La musique progresse de manière organique, par demi-tons. La structure générale est celle d'un très long crescendo, où le piano et les voix servent en quelque sorte de "cochers" fouettant les "chevaux" constitués par l'orchestre. On retrouve là l'idée d'une progression essentiellement statique et qui se fait par à-coups déjà présente dans le Poème de l'extase, l'œuvre la plus connue de Scriabine. Il n'y a pas de thème dynamique en soi, mais une idée qui fait avancer un concept d'ensemble, musicalement et extra-musicalement révolutionnaire.
L'exécution de l'œuvre, d'un seul tenant, dure environ 20 minutes.
La première a été dirigée par Sergei Aleksandrovič Kusevickij à Moscou le 2 mars 1911. Le 21 mars 1915, elle est jouée pour la première fois en lumières colorées par l'Orchestre symphonique russe avec Marguerite Volavy au piano, sous la direction de Modest Altschuler, au Carnegie Hall[1]. Altschuler et Skrjabin étaient contemporains au Conservatoire de Moscou au début des années 1890.
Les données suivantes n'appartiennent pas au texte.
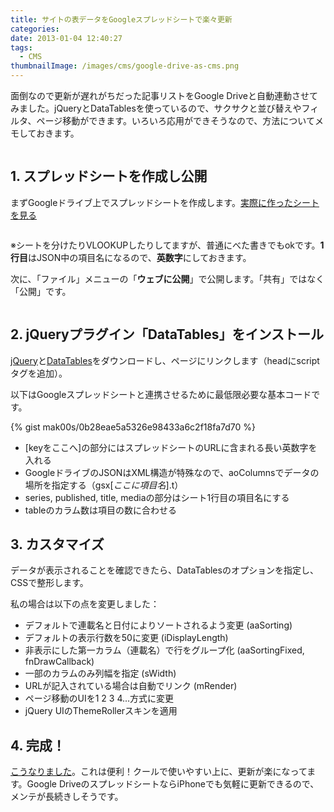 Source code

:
 ```yaml
---
title: サイトの表データをGoogleスプレッドシートで楽々更新
categories:
date: 2013-01-04 12:40:27
tags:
  - CMS
thumbnailImage: /images/cms/google-drive-as-cms.png
---
```


面倒なので更新が遅れがちだった記事リストをGoogle Driveと自動連動させてみました。jQueryとDataTablesを使っているので、サクサクと並び替えやフィルタ、ページ移動ができます。いろいろ応用ができそうなので、方法についてメモしておきます。
<!-- more -->

<img src="//res.cloudinary.com/mak00s/f_auto,w_auto:200:710/google-drive-as-cms.png" alt="" sizes="100vw" />

## 1\. スプレッドシートを作成し公開

まずGoogleドライブ上でスプレッドシートを作成します。[実際に作ったシートを見る](https://docs.google.com/spreadsheet/ccc?key=0AsrjFAXlY190dFd1dmxNdi1jUW0yTVJ6Mi1xMzQ2YVE)

<a href="https://docs.google.com/spreadsheet/ccc?key=0AsrjFAXlY190dFd1dmxNdi1jUW0yTVJ6Mi1xMzQ2YVE"><img src="//res.cloudinary.com/mak00s/google-spreadsheet.png" alt="" sizes="100vw" /></a>

※シートを分けたりVLOOKUPしたりしてますが、普通にべた書きでもokです。**1行目**はJSON中の項目名になるので、**英数字**にしておきます。

次に、「ファイル」メニューの「**ウェブに公開**」で公開します。「共有」ではなく「公開」です。

<img src="//res.cloudinary.com/mak00s/google-spreadsheet-publish.png" alt="" sizes="100vw" />

## 2\. jQueryプラグイン「DataTables」をインストール

[jQuery](http://jquery.com/)と[DataTables](https://www.datatables.net/)をダウンロードし、ページにリンクします（headにscriptタグを追加）。

以下はGoogleスプレッドシートと連携させるために最低限必要な基本コードです。

{% gist mak00s/0b28eae5a5326e98433a6c2f18fa7d70 %}

* [keyをここへ]の部分にはスプレッドシートのURLに含まれる長い英数字を入れる
* GoogleドライブのJSONはXML構造が特殊なので、aoColumnsでデータの場所を指定する（gsx$[ここに項目名].$t）
* series, published, title, mediaの部分はシート1行目の項目名にする
* tableのカラム数は項目の数に合わせる

## 3\. カスタマイズ

データが表示されることを確認できたら、DataTablesのオプションを指定し、CSSで整形します。

私の場合は以下の点を変更しました：

* デフォルトで連載名と日付によりソートされるよう変更 (aaSorting)
* デフォルトの表示行数を50に変更 (iDisplayLength)
* 非表示にした第一カラム（連載名）で行をグループ化 (aaSortingFixed, fnDrawCallback)
* 一部のカラムのみ列幅を指定 (sWidth)
* URLが記入されている場合は自動でリンク (mRender)
* ページ移動のUIを1 2 3 4...方式に変更
* jQuery UIのThemeRollerスキンを適用

## 4\. 完成！

[こうなりました](/articles/)。これは便利！クールで使いやすい上に、更新が楽になってます。Google DriveのスプレッドシートならiPhoneでも気軽に更新できるので、メンテが長続きしそうです。
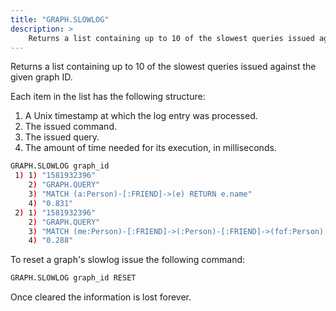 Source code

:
 ```yaml
---
title: "GRAPH.SLOWLOG"
description: >
    Returns a list containing up to 10 of the slowest queries issued against the given graph
---
```


Returns a list containing up to 10 of the slowest queries issued against the given graph ID.

Each item in the list has the following structure:

1. A Unix timestamp at which the log entry was processed.
2. The issued command.
3. The issued query.
4. The amount of time needed for its execution, in milliseconds.

```sh
GRAPH.SLOWLOG graph_id
 1) 1) "1581932396"
    2) "GRAPH.QUERY"
    3) "MATCH (a:Person)-[:FRIEND]->(e) RETURN e.name"
    4) "0.831"
 2) 1) "1581932396"
    2) "GRAPH.QUERY"
    3) "MATCH (me:Person)-[:FRIEND]->(:Person)-[:FRIEND]->(fof:Person) RETURN fof.name"
    4) "0.288"
```

To reset a graph's slowlog issue the following command:

```sh
GRAPH.SLOWLOG graph_id RESET
```

Once cleared the information is lost forever.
Sir Henry Wood avait prévu de diriger Prometheus avec la partie pour clavier à lumières, mais la Première Guerre mondiale a empêché la représentation. L'œuvre a été jouée pour la première fois avec des lumières colorées en Angleterre le 4 mai 1972, par le London Symphony Orchestra dirigé par Elyakum Shapirra au Royal Albert Hall[2].
Pour une description de nombreuses autres représentations utilisant de nouvelles approches de la réalisation de la couleur dans cette œuvre, voir Hugh MacDonald, The Musical Times 124 (1983) pp. 600-602.
En 1995, l'Orchestre Philharmonique de Liège dirigé par Pierre Bartholomée a réalisé une version de ce projet en confiant la réalisation du clavier à lumières à Enrico Bagnoli. Ils ont présenté l'authentique partition colorée au clavier à lumières, telle que souhaitée par Scriabine[3].
En 2006, le pianiste russe Andrej Choteev a réalisé un projet dans la Grande Salle de la Laeiszhalle de Hambourg : en tant que soliste accompagné par le Hamburger Symphoniker dirigé par Andrej Borejko[4],[5],
En 2010, l'Orchestre symphonique de Yale, sous la direction de Toshiyuki Shimada et en collaboration avec le département de musique de Yale et le Dr. Anna Gawboy, a interprété l'œuvre avec un clavier à lumières et un éclairage complet de la salle en utilisant les indications fournies par les annotations de Alexandre Scriabine[6].